Guinness is generally misunderstood, as are most stouts when someone is looking for a “beer.” The Guinness that we find today actually came to be in 1959 and is called Guinness Draught. It is not a lager, which is what Bud Light is for. It is not a pilsner. Think Miller Light. Guinness Draught is a stout, a beer family that utilizes roasted malts and other grains to get its dark color and bolder flavor profile.
It does not cause extra calories or alcohol levels as some assume. Guinness actually has the same alcohol by volume (ABV) as Bud Light, 4.2%. As for calories, Guinness comes in at 128, Bud Light at 110 and Miller light at 96, skim milk at 126. Yes, you read that correctly, Guinness has two more calories than the same amount of skim milk. So put aside those weight gain concerns and enjoy that glass.
Now that those myths are gone, let us pour a Guinness! Pouring a draft Guinness the proper way is an art, but today we are going to concentrate on the can. When you first open that can you will hear a hiss and some unique gurgling, that is the nitrogen widget that Guinness pioneered in the 1950s. “The world famous Guinness widget uses an ingenious nitrogen filled capsule that surges with bubbles when the ring pull is opened – replicating the Draught experience in a can,” the company says on its website. The nitrogen gives Guinness that creamy head, the signature and rich taste without the calories. As you fill your glass from the can, you will see the cascading nitrogen bubbles that are creating that distinct foamy head. Guinness only puts the widget in the can these days; the bottle does not have it. Guinness has changed the bottle with the idea of being able to drink it straight from the bottle with no glass needed.
Arthur Guinness started brewing beer at Saint James Gate in 1759, by signing a 9,000-year lease! You read that right, 9,000 years! Now that is some confidence. Arthur Guinness knew he could make an extraordinary beer, so in 1799 he stopped brewing ales and focused on brewing porter, a black beer from London. Porters and stouts are two styles that are intermingled quite often. Guinness started as a porter but is now called a stout, or a “stout porte.”

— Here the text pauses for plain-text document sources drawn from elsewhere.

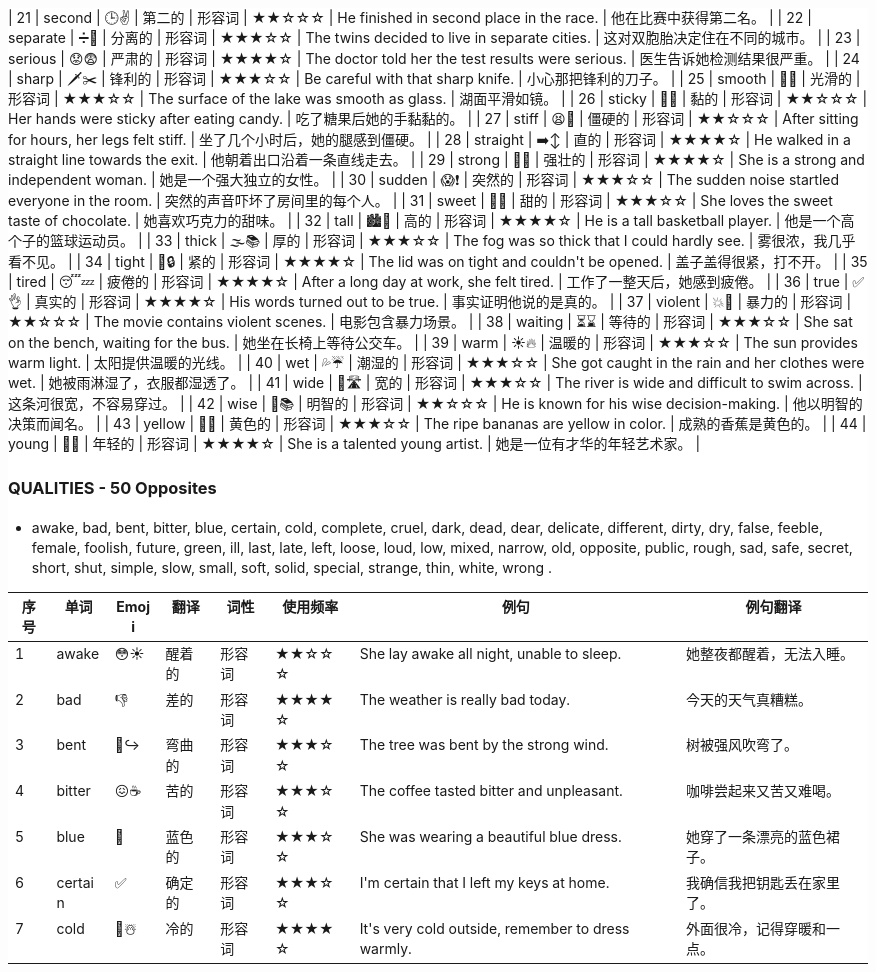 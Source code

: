   | 21   | second      | 🕒✌️    | 第二的   | 形容词 | ★★☆☆☆    | He finished in second place in the race.               | 他在比赛中获得第二名。                    |
  | 22   | separate    | ➗🔀    | 分离的   | 形容词 | ★★★☆☆    | The twins decided to live in separate cities.          | 这对双胞胎决定住在不同的城市。            |
  | 23   | serious     | 😟😨    | 严肃的   | 形容词 | ★★★★☆    | The doctor told her the test results were serious.     | 医生告诉她检测结果很严重。                |
  | 24   | sharp       | 🗡️✂️    | 锋利的   | 形容词 | ★★★☆☆    | Be careful with that sharp knife.                      | 小心那把锋利的刀子。                      |
  | 25   | smooth      | 🌊🛶    | 光滑的   | 形容词 | ★★★☆☆    | The surface of the lake was smooth as glass.           | 湖面平滑如镜。                            |
  | 26   | sticky      | 🍯🐜    | 黏的     | 形容词 | ★★☆☆☆    | Her hands were sticky after eating candy.              | 吃了糖果后她的手黏黏的。                  |
  | 27   | stiff       | 😫🚶    | 僵硬的   | 形容词 | ★★☆☆☆    | After sitting for hours, her legs felt stiff.          | 坐了几个小时后，她的腿感到僵硬。          |
  | 28   | straight    | ➡️↕️    | 直的     | 形容词 | ★★★★☆    | He walked in a straight line towards the exit.         | 他朝着出口沿着一条直线走去。              |
  | 29   | strong      | 💪🦾    | 强壮的   | 形容词 | ★★★★☆    | She is a strong and independent woman.                 | 她是一个强大独立的女性。                  |
  | 30   | sudden      | 😱❗    | 突然的   | 形容词 | ★★★☆☆    | The sudden noise startled everyone in the room.        | 突然的声音吓坏了房间里的每个人。          |
  | 31   | sweet       | 🍬🍭    | 甜的     | 形容词 | ★★★☆☆    | She loves the sweet taste of chocolate.                | 她喜欢巧克力的甜味。                      |
  | 32   | tall        | 🏙️📏    | 高的     | 形容词 | ★★★★☆    | He is a tall basketball player.                        | 他是一个高个子的篮球运动员。              |
  | 33   | thick       | 🌫️📚    | 厚的     | 形容词 | ★★★☆☆    | The fog was so thick that I could hardly see.          | 雾很浓，我几乎看不见。                    |
  | 34   | tight       | 🤏🔒    | 紧的     | 形容词 | ★★★★☆    | The lid was on tight and couldn't be opened.           | 盖子盖得很紧，打不开。                    |
  | 35   | tired       | 😴💤    | 疲倦的   | 形容词 | ★★★★☆    | After a long day at work, she felt tired.              | 工作了一整天后，她感到疲倦。              |
  | 36   | true        | ✅👌    | 真实的   | 形容词 | ★★★★☆    | His words turned out to be true.                       | 事实证明他说的是真的。                    |
  | 37   | violent     | 💥🤬    | 暴力的   | 形容词 | ★★☆☆☆    | The movie contains violent scenes.                     | 电影包含暴力场景。                        |
  | 38   | waiting     | ⏳⌛    | 等待的   | 形容词 | ★★★☆☆    | She sat on the bench, waiting for the bus.             | 她坐在长椅上等待公交车。                  |
  | 39   | warm        | ☀️🔥    | 温暖的   | 形容词 | ★★★☆☆    | The sun provides warm light.                           | 太阳提供温暖的光线。                      |
  | 40   | wet         | 💦☔    | 潮湿的   | 形容词 | ★★★☆☆    | She got caught in the rain and her clothes were wet.   | 她被雨淋湿了，衣服都湿透了。              |
  | 41   | wide        | 🌌🛣️    | 宽的     | 形容词 | ★★★☆☆    | The river is wide and difficult to swim across.        | 这条河很宽，不容易穿过。                  |
  | 42   | wise        | 👴📚    | 明智的   | 形容词 | ★★☆☆☆    | He is known for his wise decision-making.              | 他以明智的决策而闻名。                    |
  | 43   | yellow      | 💛🌻    | 黄色的   | 形容词 | ★★★☆☆    | The ripe bananas are yellow in color.                  | 成熟的香蕉是黄色的。                      |
  | 44   | young       | 👧🎒    | 年轻的   | 形容词 | ★★★★☆    | She is a talented young artist.                        | 她是一位有才华的年轻艺术家。              |


### QUALITIES - 50 Opposites

- awake, bad, bent, bitter, blue, certain, cold, complete, cruel, dark, dead, dear, delicate, different, dirty, dry, false, feeble, female, foolish, future, green, ill, last, late, left, loose, loud, low, mixed, narrow, old, opposite, public, rough, sad, safe, secret, short, shut, simple, slow, small, soft, solid, special, strange, thin, white, wrong .

| 序号 | 单词       | Emoji  | 翻译   | 词性   | 使用频率 | 例句                                       | 例句翻译                                 |
| ---- | ---------- | ------- | ------ | ------ | -------- | ------------------------------------------ | --------------------------------------- |
| 1    | awake      | 😳☀️   | 醒着的 | 形容词 | ★★☆☆☆   | She lay awake all night, unable to sleep.  | 她整夜都醒着，无法入睡。                 |
| 2    | bad        | 👎     | 差的   | 形容词 | ★★★★☆   | The weather is really bad today.           | 今天的天气真糟糕。                       |
| 3    | bent       | 🔄↪️   | 弯曲的 | 形容词 | ★★★☆☆   | The tree was bent by the strong wind.      | 树被强风吹弯了。                         |
| 4    | bitter     | 😖☕️   | 苦的   | 形容词 | ★★★☆☆   | The coffee tasted bitter and unpleasant.   | 咖啡尝起来又苦又难喝。                   |
| 5    | blue       | 💙     | 蓝色的 | 形容词 | ★★★☆☆   | She was wearing a beautiful blue dress.    | 她穿了一条漂亮的蓝色裙子。               |
| 6    | certain    | ✅      | 确定的 | 形容词 | ★★★☆☆   | I'm certain that I left my keys at home.   | 我确信我把钥匙丢在家里了。                 |
| 7    | cold       | 🥶☃️   | 冷的   | 形容词 | ★★★★☆   | It's very cold outside, remember to dress warmly. | 外面很冷，记得穿暖和一点。           |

Guinness has a distinctively different flavor, so do not expect a common beer taste, this is extraordinary. On the nose, Guinness has a sweetness with the malt flavors breaking through just a touch. As for the taste? Guinness has many flavors going on; stouts have a more complex taste profile than most beer. Guinness is a good balance between the sweet malt and the bitter hops to form a pleasant taste. Did you catch the flavor notes of coffee and chocolate? How about the roasted grains giving it a bit of a toasty taste? The creamy texture will throw you a bit, if you are not expecting it, but it is all part of the charm of a wee pint of the dark stuff!
For an even more unique experience, try it at room temperature! It is a different beer. This is why many people serve it at temperatures from 45-65. Caution! When you open a can at room temperature have a glass ready, the nitrogen releases with a vengeance and the beer will be coming out whether you want it to or not. You will find that stouts generally are at their best in these temperatures. The flavors are smoother and very easy drinking. Ice-cold Guinness can be a little bit harsh when it delivers its flavors. Kind of like a bull in a china shop. At room temperature, the flavors introduce themselves, as if you are on a first date. The slight bitterness from the hops is still there at the finish, but a good bit tamer. At room temperature, that bitterness just begs you for another sip, and then another after that. The bitterness is no more than a beer that you may be used to, but it will be a little different with the roasted flavors mixed in.
You may have guessed that we are fans of Guinness. When we first met at a local Irish pub. I fell in love as Sali turned away from the bar with a glass of Guinness in her hand, the bartender brought mine a moment later. Four years later, we were engaged in Arthur’s private bar at the Guinness Brewery at St James’s Gate in Dublin. Both of us having Irish heritage does not hurt!
So this St Patrick’s Day, have a Guinness, or two. Close your eyes and focus on the flavors, you may just find more in that pint than you had previously realized.
Sláinte! (a popular toast in Gaelic meaning health).